Segment Start: RECORD EXTRACTS

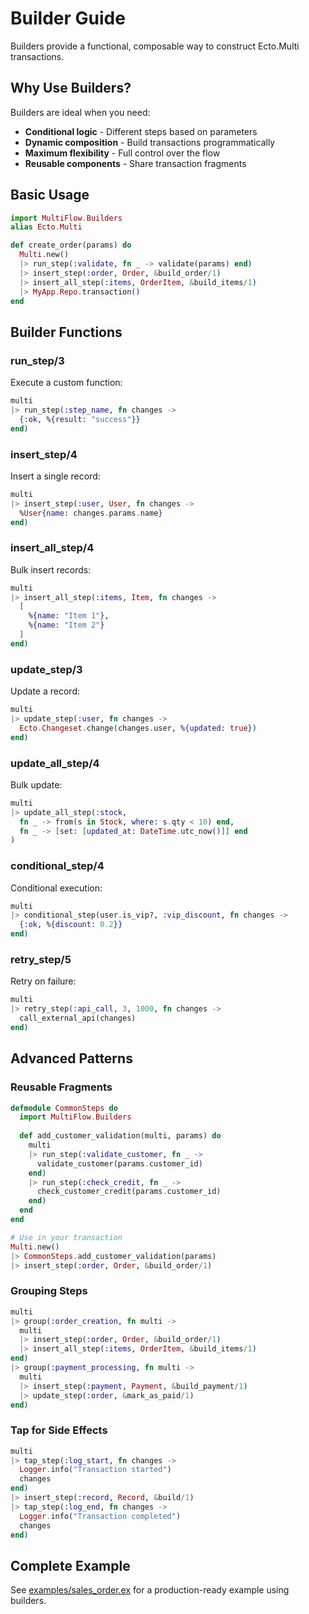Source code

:# Builder Guide

Builders provide a functional, composable way to construct Ecto.Multi transactions.

## Why Use Builders?

Builders are ideal when you need:

- **Conditional logic** - Different steps based on parameters
- **Dynamic composition** - Build transactions programmatically  
- **Maximum flexibility** - Full control over the flow
- **Reusable components** - Share transaction fragments

## Basic Usage

```elixir
import MultiFlow.Builders
alias Ecto.Multi

def create_order(params) do
  Multi.new()
  |> run_step(:validate, fn _ -> validate(params) end)
  |> insert_step(:order, Order, &build_order/1)
  |> insert_all_step(:items, OrderItem, &build_items/1)
  |> MyApp.Repo.transaction()
end
```

## Builder Functions

### run_step/3

Execute a custom function:

```elixir
multi
|> run_step(:step_name, fn changes ->
  {:ok, %{result: "success"}}
end)
```

### insert_step/4

Insert a single record:

```elixir
multi
|> insert_step(:user, User, fn changes ->
  %User{name: changes.params.name}
end)
```

### insert_all_step/4

Bulk insert records:

```elixir
multi
|> insert_all_step(:items, Item, fn changes ->
  [
    %{name: "Item 1"},
    %{name: "Item 2"}
  ]
end)
```

### update_step/3

Update a record:

```elixir
multi
|> update_step(:user, fn changes ->
  Ecto.Changeset.change(changes.user, %{updated: true})
end)
```

### update_all_step/4

Bulk update:

```elixir
multi
|> update_all_step(:stock,
  fn _ -> from(s in Stock, where: s.qty < 10) end,
  fn _ -> [set: [updated_at: DateTime.utc_now()]] end
)
```

### conditional_step/4

Conditional execution:

```elixir
multi
|> conditional_step(user.is_vip?, :vip_discount, fn changes ->
  {:ok, %{discount: 0.2}}
end)
```

### retry_step/5

Retry on failure:

```elixir
multi
|> retry_step(:api_call, 3, 1000, fn changes ->
  call_external_api(changes)
end)
```

## Advanced Patterns

### Reusable Fragments

```elixir
defmodule CommonSteps do
  import MultiFlow.Builders
  
  def add_customer_validation(multi, params) do
    multi
    |> run_step(:validate_customer, fn _ ->
      validate_customer(params.customer_id)
    end)
    |> run_step(:check_credit, fn _ ->
      check_customer_credit(params.customer_id)
    end)
  end
end

# Use in your transaction
Multi.new()
|> CommonSteps.add_customer_validation(params)
|> insert_step(:order, Order, &build_order/1)
```

### Grouping Steps

```elixir
multi
|> group(:order_creation, fn multi ->
  multi
  |> insert_step(:order, Order, &build_order/1)
  |> insert_all_step(:items, OrderItem, &build_items/1)
end)
|> group(:payment_processing, fn multi ->
  multi
  |> insert_step(:payment, Payment, &build_payment/1)
  |> update_step(:order, &mark_as_paid/1)
end)
```

### Tap for Side Effects

```elixir
multi
|> tap_step(:log_start, fn changes ->
  Logger.info("Transaction started")
  changes
end)
|> insert_step(:record, Record, &build/1)
|> tap_step(:log_end, fn changes ->
  Logger.info("Transaction completed")
  changes
end)
```

## Complete Example

See [examples/sales_order.ex](../examples/sales_order.ex) for a production-ready example using builders.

Segment End: RECORD EXTRACTS

__THE TASK__. Every line from the one containing "### conditional_step/4" to the close of the records must be reproduced exactly. Include both ends and nothing more.

__THE ANSWER__.
### conditional_step/4

Conditional execution:

```elixir
multi
|> conditional_step(user.is_vip?, :vip_discount, fn changes ->
  {:ok, %{discount: 0.2}}
end)
```

### retry_step/5

Retry on failure:

```elixir
multi
|> retry_step(:api_call, 3, 1000, fn changes ->
  call_external_api(changes)
end)
```

## Advanced Patterns

### Reusable Fragments

```elixir
defmodule CommonSteps do
  import MultiFlow.Builders
  
  def add_customer_validation(multi, params) do
    multi
    |> run_step(:validate_customer, fn _ ->
      validate_customer(params.customer_id)
    end)
    |> run_step(:check_credit, fn _ ->
      check_customer_credit(params.customer_id)
    end)
  end
end

# Use in your transaction
Multi.new()
|> CommonSteps.add_customer_validation(params)
|> insert_step(:order, Order, &build_order/1)
```

### Grouping Steps

```elixir
multi
|> group(:order_creation, fn multi ->
  multi
  |> insert_step(:order, Order, &build_order/1)
  |> insert_all_step(:items, OrderItem, &build_items/1)
end)
|> group(:payment_processing, fn multi ->
  multi
  |> insert_step(:payment, Payment, &build_payment/1)
  |> update_step(:order, &mark_as_paid/1)
end)
```

### Tap for Side Effects

```elixir
multi
|> tap_step(:log_start, fn changes ->
  Logger.info("Transaction started")
  changes
end)
|> insert_step(:record, Record, &build/1)
|> tap_step(:log_end, fn changes ->
  Logger.info("Transaction completed")
  changes
end)
```

## Complete Example

See [examples/sales_order.ex](../examples/sales_order.ex) for a production-ready example using builders.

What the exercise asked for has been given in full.